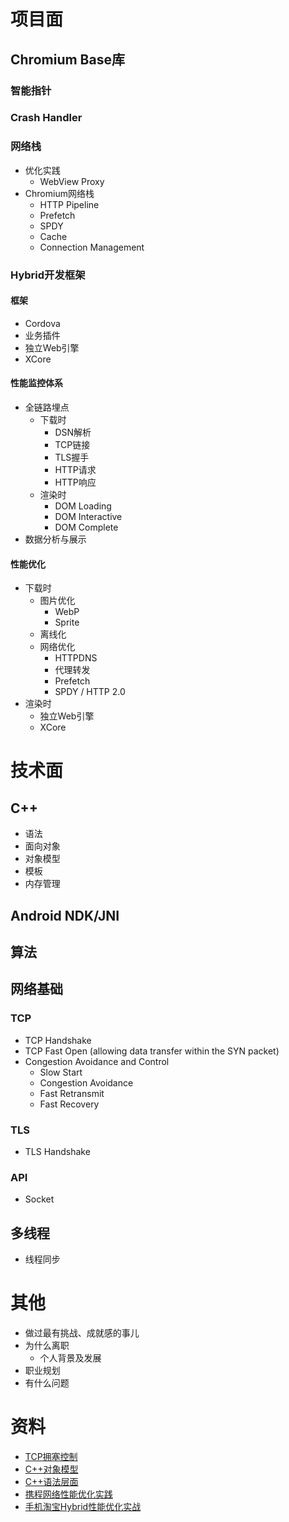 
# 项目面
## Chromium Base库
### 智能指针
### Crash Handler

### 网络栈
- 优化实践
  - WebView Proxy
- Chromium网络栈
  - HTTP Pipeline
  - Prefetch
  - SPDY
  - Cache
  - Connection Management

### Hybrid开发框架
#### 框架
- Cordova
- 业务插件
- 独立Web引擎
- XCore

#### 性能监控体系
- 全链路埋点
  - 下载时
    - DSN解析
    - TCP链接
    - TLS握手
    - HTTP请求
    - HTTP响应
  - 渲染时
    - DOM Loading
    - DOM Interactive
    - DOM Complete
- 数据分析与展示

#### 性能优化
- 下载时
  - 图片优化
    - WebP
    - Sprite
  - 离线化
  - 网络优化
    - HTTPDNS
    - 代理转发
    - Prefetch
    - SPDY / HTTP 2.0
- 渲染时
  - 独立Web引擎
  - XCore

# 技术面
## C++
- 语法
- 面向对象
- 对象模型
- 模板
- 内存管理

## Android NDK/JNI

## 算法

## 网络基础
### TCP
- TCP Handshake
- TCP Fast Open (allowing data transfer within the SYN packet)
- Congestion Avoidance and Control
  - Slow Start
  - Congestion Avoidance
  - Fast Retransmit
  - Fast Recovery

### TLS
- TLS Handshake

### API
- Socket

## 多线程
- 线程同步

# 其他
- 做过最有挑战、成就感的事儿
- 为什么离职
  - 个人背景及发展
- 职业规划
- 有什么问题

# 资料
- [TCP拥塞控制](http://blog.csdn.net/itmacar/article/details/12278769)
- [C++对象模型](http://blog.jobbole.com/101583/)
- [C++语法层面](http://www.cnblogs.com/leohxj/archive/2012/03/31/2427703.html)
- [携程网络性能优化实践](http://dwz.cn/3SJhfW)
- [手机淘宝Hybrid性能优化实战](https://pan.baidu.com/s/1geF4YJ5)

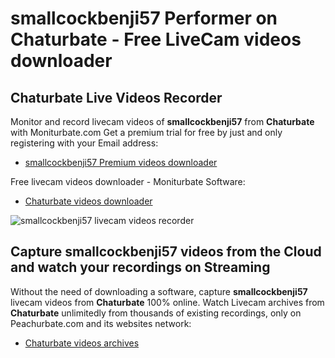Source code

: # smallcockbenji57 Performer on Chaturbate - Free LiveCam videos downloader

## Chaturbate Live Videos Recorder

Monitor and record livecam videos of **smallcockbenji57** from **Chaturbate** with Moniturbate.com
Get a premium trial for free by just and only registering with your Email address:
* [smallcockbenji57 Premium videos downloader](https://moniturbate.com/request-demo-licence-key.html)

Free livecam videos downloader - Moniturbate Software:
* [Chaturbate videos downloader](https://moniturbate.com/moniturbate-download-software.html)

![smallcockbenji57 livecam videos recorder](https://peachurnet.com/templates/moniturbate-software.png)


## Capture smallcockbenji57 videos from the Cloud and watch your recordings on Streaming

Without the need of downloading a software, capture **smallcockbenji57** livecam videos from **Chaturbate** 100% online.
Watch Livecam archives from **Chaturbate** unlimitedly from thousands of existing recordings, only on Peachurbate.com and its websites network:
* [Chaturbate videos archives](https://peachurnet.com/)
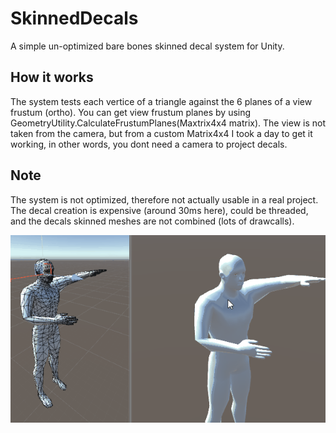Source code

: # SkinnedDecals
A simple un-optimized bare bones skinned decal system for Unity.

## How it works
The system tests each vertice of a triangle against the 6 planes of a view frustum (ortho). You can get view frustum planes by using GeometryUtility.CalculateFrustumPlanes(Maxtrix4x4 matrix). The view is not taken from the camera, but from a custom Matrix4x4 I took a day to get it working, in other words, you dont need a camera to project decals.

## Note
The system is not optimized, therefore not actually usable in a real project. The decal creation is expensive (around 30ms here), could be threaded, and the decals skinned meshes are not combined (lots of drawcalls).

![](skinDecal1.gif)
= = = =
▶ **WHAT IS EXPECTED**
I need every line of the material that includes "project", so please copy them out.

▶ **ANSWER FOR THIS EXERCISE**
The system tests each vertice of a triangle against the 6 planes of a view frustum (ortho). You can get view frustum planes by using GeometryUtility.CalculateFrustumPlanes(Maxtrix4x4 matrix). The view is not taken from the camera, but from a custom Matrix4x4 I took a day to get it working, in other words, you dont need a camera to project decals.
The system is not optimized, therefore not actually usable in a real project. The decal creation is expensive (around 30ms here), could be threaded, and the decals skinned meshes are not combined (lots of drawcalls).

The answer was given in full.